INPUT DATA:

━━━━━━━━━━━━━━━━━━━━

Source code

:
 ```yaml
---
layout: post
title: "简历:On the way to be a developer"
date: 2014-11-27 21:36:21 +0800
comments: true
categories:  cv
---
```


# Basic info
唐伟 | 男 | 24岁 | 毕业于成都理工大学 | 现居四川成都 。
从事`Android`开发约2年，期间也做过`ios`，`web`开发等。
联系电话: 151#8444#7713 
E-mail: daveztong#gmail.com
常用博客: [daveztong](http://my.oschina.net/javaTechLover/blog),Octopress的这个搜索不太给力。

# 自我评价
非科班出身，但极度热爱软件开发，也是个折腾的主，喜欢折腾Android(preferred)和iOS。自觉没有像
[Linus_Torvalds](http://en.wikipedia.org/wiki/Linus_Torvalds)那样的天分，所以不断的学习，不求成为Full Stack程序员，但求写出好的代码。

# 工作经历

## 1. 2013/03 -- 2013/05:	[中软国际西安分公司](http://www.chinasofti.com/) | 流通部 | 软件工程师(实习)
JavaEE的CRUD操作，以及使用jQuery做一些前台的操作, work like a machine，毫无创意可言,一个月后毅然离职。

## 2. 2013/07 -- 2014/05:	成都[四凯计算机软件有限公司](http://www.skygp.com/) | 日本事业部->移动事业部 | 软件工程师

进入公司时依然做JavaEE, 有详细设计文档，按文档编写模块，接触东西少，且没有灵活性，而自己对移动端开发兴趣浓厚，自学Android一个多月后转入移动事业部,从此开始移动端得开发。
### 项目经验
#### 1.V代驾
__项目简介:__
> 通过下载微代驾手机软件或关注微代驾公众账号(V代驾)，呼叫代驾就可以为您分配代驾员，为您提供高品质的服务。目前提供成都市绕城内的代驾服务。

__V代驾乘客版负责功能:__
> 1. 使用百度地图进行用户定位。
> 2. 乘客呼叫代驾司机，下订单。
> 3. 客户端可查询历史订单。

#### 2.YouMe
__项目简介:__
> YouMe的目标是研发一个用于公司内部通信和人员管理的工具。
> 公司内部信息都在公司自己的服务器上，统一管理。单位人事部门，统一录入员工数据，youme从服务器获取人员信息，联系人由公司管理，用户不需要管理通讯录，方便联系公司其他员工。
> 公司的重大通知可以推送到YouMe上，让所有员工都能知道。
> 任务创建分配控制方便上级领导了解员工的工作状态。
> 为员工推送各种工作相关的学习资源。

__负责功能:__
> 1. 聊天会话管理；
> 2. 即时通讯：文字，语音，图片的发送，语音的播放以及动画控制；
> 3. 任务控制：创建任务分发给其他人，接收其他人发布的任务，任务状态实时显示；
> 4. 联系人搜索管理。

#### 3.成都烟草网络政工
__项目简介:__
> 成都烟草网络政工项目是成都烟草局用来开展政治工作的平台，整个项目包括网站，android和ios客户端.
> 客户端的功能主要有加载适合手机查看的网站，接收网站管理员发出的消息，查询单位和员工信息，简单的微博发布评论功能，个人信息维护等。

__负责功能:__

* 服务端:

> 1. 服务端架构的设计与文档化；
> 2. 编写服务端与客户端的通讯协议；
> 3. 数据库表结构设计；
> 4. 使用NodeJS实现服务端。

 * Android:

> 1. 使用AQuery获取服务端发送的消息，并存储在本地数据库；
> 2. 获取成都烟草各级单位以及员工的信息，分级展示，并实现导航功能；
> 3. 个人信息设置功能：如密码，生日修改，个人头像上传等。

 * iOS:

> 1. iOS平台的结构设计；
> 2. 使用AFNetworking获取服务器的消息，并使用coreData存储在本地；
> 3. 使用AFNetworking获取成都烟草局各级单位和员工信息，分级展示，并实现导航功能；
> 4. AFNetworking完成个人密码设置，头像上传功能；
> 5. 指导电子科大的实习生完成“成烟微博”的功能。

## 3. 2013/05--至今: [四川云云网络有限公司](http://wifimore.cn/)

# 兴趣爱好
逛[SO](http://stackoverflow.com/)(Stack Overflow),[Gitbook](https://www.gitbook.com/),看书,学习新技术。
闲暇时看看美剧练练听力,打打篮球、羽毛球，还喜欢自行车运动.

━━━━━━━━━━━━━━━━━━━━

Could you return all lines from the data above that contain the string "分级展示"?

> 2. 获取成都烟草各级单位以及员工的信息，分级展示，并实现导航功能；
> 3. 使用AFNetworking获取成都烟草局各级单位和员工信息，分级展示，并实现导航功能；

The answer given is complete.